More recently, I met the Cuban writer José Manuel Prieto and his Russian wife at a convivial dinner party in Fort Greene, Brooklyn. It turned out that Prieto had done what I had only fantasised about: he travelled from Cuba to the Soviet Union as a student, and there, in a small town in Siberia, he fell in love with a beautiful Russian woman and married her, and helped boost, briefly, the Soviet Union's production levels in literature if not oil and gas. He knew of Raduga and Progress Publishers, for he had worked as a translator of Soviet literature. Not only that, but at the same time that I sought escape from the north Indian plains by reading Turgenev, he and his wife relieved their Siberian solitude through Bollywood films - among the few foreign films allowed into the Soviet Union.

A different kind of internationalism, called globalisation, had now brought us to the country that had been the nemesis of socialism, indeed of much of what we once knew and believed in. The English language that the Soviets helped teach me had made possible my life and writing career in a world very different from their own.

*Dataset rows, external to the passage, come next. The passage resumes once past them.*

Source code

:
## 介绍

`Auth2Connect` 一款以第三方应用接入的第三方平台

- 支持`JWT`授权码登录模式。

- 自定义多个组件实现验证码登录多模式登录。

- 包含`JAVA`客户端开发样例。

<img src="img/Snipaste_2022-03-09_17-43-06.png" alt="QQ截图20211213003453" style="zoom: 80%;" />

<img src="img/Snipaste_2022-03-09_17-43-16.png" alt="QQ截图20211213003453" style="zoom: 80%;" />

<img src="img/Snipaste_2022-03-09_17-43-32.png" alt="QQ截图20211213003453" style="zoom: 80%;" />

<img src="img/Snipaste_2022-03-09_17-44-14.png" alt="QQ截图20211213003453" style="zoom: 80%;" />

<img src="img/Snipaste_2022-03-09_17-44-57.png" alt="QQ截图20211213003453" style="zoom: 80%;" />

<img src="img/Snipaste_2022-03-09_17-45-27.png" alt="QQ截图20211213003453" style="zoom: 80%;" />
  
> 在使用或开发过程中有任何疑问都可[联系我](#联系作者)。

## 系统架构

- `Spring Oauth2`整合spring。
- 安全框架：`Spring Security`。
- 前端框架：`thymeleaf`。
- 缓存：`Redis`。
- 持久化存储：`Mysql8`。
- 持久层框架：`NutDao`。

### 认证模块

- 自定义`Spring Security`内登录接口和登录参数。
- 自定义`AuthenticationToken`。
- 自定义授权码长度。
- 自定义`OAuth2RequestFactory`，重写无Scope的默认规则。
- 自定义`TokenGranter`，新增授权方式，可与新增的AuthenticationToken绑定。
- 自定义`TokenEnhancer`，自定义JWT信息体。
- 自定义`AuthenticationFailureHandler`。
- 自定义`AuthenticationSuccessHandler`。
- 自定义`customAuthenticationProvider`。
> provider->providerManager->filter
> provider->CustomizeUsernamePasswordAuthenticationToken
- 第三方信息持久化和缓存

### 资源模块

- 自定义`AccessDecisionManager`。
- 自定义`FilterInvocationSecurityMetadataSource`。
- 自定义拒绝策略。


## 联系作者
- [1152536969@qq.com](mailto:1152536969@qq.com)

Our futures were now bound to America, although I couldn't bear to look too closely or long at pictures of George W Bush. Were Prieto and I content? Had we finally arrived at happiness? It is always hard to tell, and history may spring yet more of its ironies on us. But when we got drunk, and raised a toast to socialism and non-alignment, I couldn't suppress a pang of affection for our vanished past, for the austere worlds in which we had to find our small joys, and in which the solidarities that now seem merely rhetorical had given us consolation and hope.